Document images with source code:
────
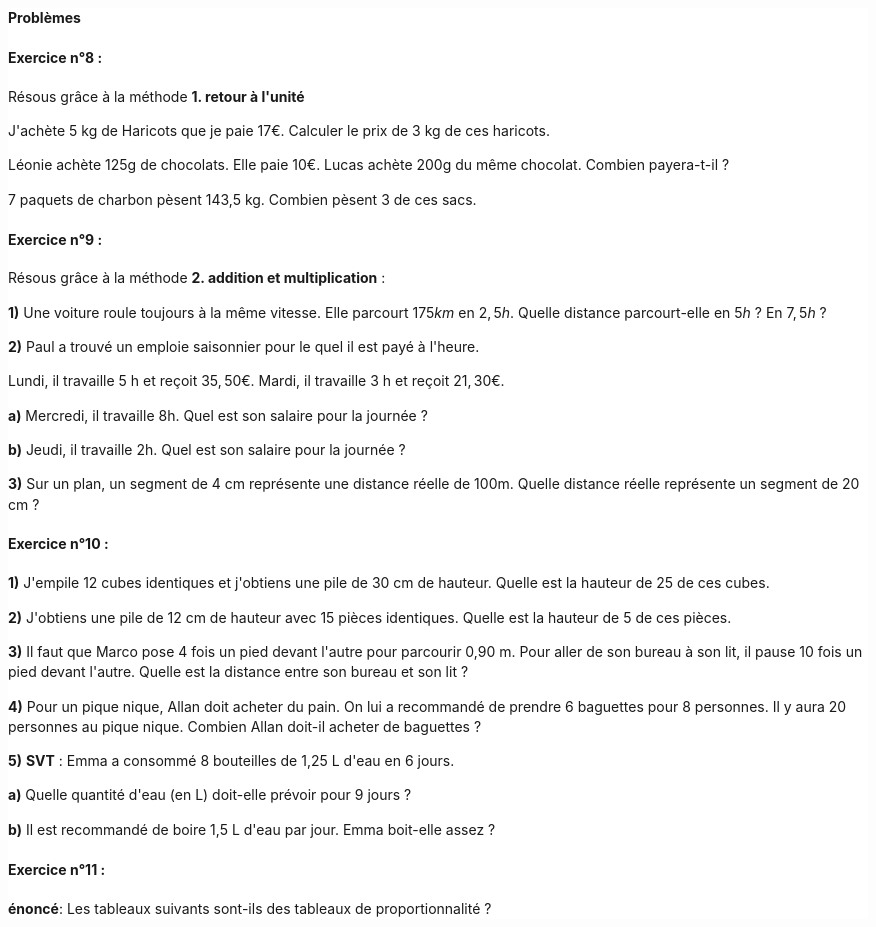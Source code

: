**Problèmes**

#### Exercice n°8 :

Résous grâce à la méthode  **1. retour à l'unité** 

J'achète 5 kg de Haricots que je paie 17€. Calculer le prix de 3 kg de ces haricots.

Léonie achète 125g de chocolats. Elle paie 10€. Lucas achète 200g du même chocolat. 
Combien payera-t-il ?

7 paquets de charbon pèsent 143,5 kg. Combien pèsent 3 de ces sacs.

#### Exercice n°9 :

Résous grâce à la méthode **2. addition et multiplication** :

**1)** Une voiture roule toujours à la même vitesse. 
Elle parcourt $175 km$ en $2,5 h$. Quelle distance parcourt-elle en $5h$ ? En $7,5h$ ?

**2)** Paul a trouvé un emploie saisonnier pour le quel il est payé à l'heure.

Lundi, il travaille 5 h et reçoit $35,50€$. Mardi, il travaille 3 h et reçoit $21,30€$.

**a)** Mercredi, il travaille 8h. Quel est son salaire pour la journée ?

**b)** Jeudi, il travaille 2h. Quel est son salaire pour la journée ?

**3)** Sur un plan, un segment de 4 cm représente une distance réelle de 100m. Quelle distance réelle représente un segment de 20 cm ?

#### Exercice n°10 :


**1)** J'empile 12 cubes identiques et j'obtiens une pile de 30 cm de hauteur. Quelle est la hauteur de 25 de ces cubes.

**2)** J'obtiens une pile de 12 cm de hauteur avec 15 pièces identiques. Quelle est la hauteur de 5 de ces pièces.

**3)** Il faut que Marco pose 4 fois un pied devant l'autre pour parcourir 0,90 m. Pour aller de son bureau à son lit, il pause 10 fois un pied devant l'autre. Quelle est la distance entre son bureau et son
lit ?

**4)** Pour un pique nique, Allan doit acheter du pain. On lui a recommandé de prendre 6 baguettes pour 8 personnes. Il y aura 20 personnes au pique nique. Combien Allan doit-il acheter de baguettes ?

**5)** **SVT** : Emma a consommé 8 bouteilles de 1,25 L d'eau en 6 jours.

**a)** Quelle quantité d'eau (en L) doit-elle prévoir pour 9 jours ?

**b)** Il est recommandé de boire 1,5 L d'eau par jour. Emma boit-elle assez ?

#### Exercice n°11 :


**énoncé**:
Les tableaux suivants sont-ils des tableaux de proportionnalité ?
────
* _What to work on_
Check each line of the entries, and copy the ones that contain "identiques".

* _Solution for this problem_
**1)** J'empile 12 cubes identiques et j'obtiens une pile de 30 cm de hauteur. Quelle est la hauteur de 25 de ces cubes.
**2)** J'obtiens une pile de 12 cm de hauteur avec 15 pièces identiques. Quelle est la hauteur de 5 de ces pièces.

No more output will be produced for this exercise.